[EXTRACTED MATERIAL — start]

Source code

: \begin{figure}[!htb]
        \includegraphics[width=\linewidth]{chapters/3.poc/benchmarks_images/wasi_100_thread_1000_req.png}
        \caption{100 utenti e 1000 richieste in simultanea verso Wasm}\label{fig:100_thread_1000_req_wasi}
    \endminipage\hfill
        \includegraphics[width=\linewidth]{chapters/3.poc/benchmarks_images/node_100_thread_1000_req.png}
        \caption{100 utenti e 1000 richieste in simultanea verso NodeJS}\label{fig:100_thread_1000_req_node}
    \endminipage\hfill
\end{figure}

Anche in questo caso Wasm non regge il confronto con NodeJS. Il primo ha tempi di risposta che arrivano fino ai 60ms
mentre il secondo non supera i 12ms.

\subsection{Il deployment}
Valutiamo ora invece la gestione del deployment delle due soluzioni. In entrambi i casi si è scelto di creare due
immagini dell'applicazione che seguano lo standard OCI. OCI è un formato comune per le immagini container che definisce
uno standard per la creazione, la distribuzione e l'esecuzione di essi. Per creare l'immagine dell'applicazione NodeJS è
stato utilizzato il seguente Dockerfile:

[EXTRACTED MATERIAL — finish]
[EXTRACTED MATERIAL — start]

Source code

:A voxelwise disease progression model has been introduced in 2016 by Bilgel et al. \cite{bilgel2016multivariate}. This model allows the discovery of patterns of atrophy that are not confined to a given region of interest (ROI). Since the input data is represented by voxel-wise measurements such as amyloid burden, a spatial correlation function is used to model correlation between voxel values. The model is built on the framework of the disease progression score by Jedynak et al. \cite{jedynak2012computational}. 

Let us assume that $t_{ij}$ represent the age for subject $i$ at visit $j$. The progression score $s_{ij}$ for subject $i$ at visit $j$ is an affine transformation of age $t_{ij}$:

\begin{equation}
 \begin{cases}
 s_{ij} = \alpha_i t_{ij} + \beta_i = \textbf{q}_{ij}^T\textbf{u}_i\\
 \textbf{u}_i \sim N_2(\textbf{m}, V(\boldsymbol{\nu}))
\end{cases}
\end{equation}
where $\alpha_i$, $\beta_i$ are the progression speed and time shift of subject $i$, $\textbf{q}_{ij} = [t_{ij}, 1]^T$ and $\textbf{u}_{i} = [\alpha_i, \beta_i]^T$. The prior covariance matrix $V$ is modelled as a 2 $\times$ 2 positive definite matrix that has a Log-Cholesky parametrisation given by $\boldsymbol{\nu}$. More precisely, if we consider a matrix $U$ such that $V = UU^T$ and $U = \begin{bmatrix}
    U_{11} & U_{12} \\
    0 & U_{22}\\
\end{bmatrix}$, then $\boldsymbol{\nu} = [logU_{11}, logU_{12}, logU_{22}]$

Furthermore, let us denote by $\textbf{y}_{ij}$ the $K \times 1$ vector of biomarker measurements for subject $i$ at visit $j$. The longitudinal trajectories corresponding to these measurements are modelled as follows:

[EXTRACTED MATERIAL — finish]

WHAT THE TASK REQUIRES: Counting only lines above that contain the string "boldsymbol", report how many there are and write nothing further.

RESPONSE BOX: 3